/---
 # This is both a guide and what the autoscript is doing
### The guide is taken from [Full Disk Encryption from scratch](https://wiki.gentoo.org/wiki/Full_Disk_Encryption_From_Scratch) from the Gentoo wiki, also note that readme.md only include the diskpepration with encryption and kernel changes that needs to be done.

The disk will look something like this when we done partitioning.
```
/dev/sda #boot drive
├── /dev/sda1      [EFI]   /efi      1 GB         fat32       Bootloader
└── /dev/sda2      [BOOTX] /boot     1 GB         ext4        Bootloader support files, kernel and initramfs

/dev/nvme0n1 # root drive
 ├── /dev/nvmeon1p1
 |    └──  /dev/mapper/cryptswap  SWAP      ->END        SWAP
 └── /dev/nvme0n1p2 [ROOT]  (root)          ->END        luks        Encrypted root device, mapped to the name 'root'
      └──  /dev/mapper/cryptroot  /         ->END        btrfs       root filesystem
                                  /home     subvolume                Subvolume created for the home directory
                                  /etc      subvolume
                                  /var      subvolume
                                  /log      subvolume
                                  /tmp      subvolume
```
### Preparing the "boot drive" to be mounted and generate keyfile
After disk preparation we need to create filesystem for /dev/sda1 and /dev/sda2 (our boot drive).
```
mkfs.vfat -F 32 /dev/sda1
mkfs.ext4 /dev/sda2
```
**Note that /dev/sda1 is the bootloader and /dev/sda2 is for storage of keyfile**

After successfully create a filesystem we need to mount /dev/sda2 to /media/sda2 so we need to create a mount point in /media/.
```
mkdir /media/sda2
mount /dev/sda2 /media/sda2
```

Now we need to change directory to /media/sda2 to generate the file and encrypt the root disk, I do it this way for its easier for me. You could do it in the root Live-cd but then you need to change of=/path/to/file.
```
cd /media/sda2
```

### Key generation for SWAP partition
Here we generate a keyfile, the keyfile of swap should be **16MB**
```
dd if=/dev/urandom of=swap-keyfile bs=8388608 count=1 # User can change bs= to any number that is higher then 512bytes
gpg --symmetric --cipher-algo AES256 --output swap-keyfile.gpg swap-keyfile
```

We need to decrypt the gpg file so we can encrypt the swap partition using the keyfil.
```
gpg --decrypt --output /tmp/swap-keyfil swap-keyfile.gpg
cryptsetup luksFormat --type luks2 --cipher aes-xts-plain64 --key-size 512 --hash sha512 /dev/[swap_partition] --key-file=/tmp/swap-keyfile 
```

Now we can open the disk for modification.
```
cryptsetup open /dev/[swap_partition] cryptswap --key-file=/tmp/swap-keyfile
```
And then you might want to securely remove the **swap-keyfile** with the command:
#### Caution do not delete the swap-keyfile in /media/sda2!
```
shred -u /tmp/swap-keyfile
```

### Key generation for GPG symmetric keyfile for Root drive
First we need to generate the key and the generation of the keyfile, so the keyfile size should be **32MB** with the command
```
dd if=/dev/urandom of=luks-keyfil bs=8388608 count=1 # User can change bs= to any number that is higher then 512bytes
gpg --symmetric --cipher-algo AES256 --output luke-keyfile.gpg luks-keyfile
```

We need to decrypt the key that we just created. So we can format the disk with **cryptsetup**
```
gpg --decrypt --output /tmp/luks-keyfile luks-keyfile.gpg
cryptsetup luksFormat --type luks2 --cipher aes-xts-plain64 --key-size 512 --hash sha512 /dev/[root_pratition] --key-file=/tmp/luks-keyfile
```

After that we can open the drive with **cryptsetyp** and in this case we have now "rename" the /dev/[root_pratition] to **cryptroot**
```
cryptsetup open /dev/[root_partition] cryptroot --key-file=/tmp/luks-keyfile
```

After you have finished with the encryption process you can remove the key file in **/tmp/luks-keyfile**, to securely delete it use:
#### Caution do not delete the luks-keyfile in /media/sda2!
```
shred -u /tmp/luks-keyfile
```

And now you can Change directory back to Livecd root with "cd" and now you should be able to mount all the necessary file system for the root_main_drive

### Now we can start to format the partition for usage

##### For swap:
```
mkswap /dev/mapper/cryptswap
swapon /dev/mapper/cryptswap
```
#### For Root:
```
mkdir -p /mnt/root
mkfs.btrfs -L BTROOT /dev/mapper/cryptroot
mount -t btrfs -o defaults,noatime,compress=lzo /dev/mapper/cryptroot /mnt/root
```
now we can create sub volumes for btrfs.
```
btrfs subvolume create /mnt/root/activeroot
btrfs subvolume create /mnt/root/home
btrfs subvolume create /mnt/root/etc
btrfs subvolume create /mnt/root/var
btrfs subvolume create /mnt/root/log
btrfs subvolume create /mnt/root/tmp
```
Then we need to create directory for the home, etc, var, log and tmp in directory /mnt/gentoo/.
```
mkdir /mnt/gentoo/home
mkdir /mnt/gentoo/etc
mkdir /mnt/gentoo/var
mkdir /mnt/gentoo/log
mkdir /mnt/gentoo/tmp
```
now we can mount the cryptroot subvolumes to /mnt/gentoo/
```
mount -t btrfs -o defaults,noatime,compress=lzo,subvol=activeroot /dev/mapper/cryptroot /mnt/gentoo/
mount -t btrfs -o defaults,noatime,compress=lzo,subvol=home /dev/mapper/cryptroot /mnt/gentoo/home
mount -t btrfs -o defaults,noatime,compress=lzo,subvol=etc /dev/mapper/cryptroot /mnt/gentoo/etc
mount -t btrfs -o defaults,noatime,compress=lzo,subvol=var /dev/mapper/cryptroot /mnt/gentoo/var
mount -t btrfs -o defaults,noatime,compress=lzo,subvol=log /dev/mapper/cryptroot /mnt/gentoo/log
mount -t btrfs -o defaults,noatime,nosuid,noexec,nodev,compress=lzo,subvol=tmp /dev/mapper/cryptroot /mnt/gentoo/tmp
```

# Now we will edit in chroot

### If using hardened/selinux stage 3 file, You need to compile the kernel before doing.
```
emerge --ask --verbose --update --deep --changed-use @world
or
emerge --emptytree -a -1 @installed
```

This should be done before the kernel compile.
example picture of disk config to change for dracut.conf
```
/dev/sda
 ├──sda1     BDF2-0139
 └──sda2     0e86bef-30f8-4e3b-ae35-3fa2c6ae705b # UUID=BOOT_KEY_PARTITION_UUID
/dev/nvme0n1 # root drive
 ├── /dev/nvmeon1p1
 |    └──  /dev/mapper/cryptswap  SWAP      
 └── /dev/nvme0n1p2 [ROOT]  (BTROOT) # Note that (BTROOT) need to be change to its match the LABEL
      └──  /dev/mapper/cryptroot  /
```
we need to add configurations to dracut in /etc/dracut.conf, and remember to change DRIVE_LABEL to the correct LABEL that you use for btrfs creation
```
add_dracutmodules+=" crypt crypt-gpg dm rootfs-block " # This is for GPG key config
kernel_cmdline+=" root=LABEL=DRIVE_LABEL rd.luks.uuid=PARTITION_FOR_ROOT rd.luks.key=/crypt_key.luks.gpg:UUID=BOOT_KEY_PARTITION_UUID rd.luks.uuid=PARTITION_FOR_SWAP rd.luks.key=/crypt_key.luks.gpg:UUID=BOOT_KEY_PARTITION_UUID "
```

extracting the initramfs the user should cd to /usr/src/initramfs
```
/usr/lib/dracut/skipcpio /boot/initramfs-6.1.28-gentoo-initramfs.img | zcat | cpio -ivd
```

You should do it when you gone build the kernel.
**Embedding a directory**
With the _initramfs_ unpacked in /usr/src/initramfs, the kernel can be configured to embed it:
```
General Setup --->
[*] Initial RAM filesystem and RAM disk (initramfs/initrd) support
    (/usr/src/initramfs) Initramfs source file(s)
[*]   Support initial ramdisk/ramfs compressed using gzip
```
\---
/---
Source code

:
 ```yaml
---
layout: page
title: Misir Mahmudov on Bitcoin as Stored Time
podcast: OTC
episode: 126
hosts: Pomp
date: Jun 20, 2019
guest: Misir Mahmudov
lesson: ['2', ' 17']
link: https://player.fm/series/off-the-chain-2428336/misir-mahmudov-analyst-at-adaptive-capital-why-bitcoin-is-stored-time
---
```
\---
_Task description_. From the entries above, say how many lines contain "that". Only the number is wanted.

_Solution below_. 8